その象徴が、八ッ場ダム建設の中止宣言であった。民主党は政権交代とともに、全国のダム建設の凍結をかけたのである。ダム建設の中止の背景には、多くの理念がある。
それを端的な言葉で表したのが、「コンクリートから人へ」である。ダム建設そのものが、多くの環境破壊を伴うものである。発電・治水の意味を持ったのは、せいぜい1970年代までであろう。
その後は、ダム建設で肥大化した企業が更に新たなダム建設を、政治的に動き次々と築き上げてきた。都会の方々は、一度地方の山の中に足を運んでみると良い。小さな無数のダムを見ることができる。
政治的な動きが背景にあるのは、目的が次々と変わるのを見ていると良く解る。その典型が、八ッ場ダムである。計画から、50年以上が過ぎている。計画が目的が変わる毎に、肥大化するのである。しかもその根拠など、平気で捏造する。
土建屋ばかりが儲かる構造は、地域に何のメリットももたらさない。多くは農業用の利水から始まり、農家が少なくなると治水を言い出す。更に観光や多目的ダムと言い出すのである。とにかく金がほしいから、建設そのものが目的になっているのである。
利権構造の典型として、環境破壊の象徴としてダム建設の中止を、民主党はうたったはずである。だからこそ、政権交代はこれらを暴きだすものと信じていた。
ところが、いったん中止を打ち出した前原に始まる国交大臣は変わるたびに、トーンダウンする。建設推進派は、自治体の長や県議会議員などが集まり、圧力をかけてきた。
野田内閣の最高齢者でもある前田国交大臣は、旧建設省出身の河川治水の専門であり、小沢一郎に近い人物でもある。野田は、明らかに八ッ場ダム中止を見込こみ意識した人物を、国交大臣に据えたのである。

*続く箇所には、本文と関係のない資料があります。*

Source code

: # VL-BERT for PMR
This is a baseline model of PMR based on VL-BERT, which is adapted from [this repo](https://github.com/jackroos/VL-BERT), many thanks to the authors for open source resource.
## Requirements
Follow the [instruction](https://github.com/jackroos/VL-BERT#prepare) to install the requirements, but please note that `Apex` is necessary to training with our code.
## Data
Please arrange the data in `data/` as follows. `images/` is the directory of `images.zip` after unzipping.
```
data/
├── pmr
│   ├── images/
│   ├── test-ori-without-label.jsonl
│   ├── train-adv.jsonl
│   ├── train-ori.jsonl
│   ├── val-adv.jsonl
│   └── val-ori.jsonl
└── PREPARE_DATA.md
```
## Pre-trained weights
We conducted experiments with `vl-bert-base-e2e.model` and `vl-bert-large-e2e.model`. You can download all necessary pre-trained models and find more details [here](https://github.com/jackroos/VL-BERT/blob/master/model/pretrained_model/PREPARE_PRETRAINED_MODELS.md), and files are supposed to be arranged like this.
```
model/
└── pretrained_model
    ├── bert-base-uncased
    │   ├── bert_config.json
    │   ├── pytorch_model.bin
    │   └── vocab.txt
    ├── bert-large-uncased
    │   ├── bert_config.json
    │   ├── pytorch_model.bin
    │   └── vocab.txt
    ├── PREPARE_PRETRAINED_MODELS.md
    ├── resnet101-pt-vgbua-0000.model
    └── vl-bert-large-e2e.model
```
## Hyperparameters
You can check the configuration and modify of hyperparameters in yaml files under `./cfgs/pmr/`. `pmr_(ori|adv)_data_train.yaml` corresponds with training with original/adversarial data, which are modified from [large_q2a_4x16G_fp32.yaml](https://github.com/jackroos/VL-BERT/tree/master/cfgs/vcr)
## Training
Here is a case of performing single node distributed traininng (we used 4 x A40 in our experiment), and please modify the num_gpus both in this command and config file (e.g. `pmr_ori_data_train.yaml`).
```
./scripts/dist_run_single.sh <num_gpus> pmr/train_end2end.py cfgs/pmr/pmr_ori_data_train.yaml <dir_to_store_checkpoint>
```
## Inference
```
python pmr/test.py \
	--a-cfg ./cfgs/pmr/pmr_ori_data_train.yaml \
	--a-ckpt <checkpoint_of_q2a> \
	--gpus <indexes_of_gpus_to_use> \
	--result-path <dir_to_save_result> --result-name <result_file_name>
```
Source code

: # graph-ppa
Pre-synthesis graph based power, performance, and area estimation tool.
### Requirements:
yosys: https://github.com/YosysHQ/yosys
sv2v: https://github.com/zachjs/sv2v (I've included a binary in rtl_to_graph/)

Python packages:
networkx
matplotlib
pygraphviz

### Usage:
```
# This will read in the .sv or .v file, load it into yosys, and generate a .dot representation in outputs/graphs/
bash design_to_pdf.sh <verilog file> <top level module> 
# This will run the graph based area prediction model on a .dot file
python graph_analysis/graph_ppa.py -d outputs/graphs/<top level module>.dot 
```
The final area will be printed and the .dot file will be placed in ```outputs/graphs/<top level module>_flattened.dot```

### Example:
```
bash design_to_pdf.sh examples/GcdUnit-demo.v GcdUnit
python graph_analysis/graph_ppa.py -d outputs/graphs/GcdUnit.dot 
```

何度も落選した高齢者でもあり、泥をかぶってもらうには十分すぎる、人物である。
ここには、マニフェストなど遵守する意識などなく、次々と勝手に政策を変え、強いものへと従順になる、哀れな民主党の姿がある。普天間同様自民党案に戻ることになった。これは笑うしかない、まるで漫談のようなダム建設のドタバタ劇である。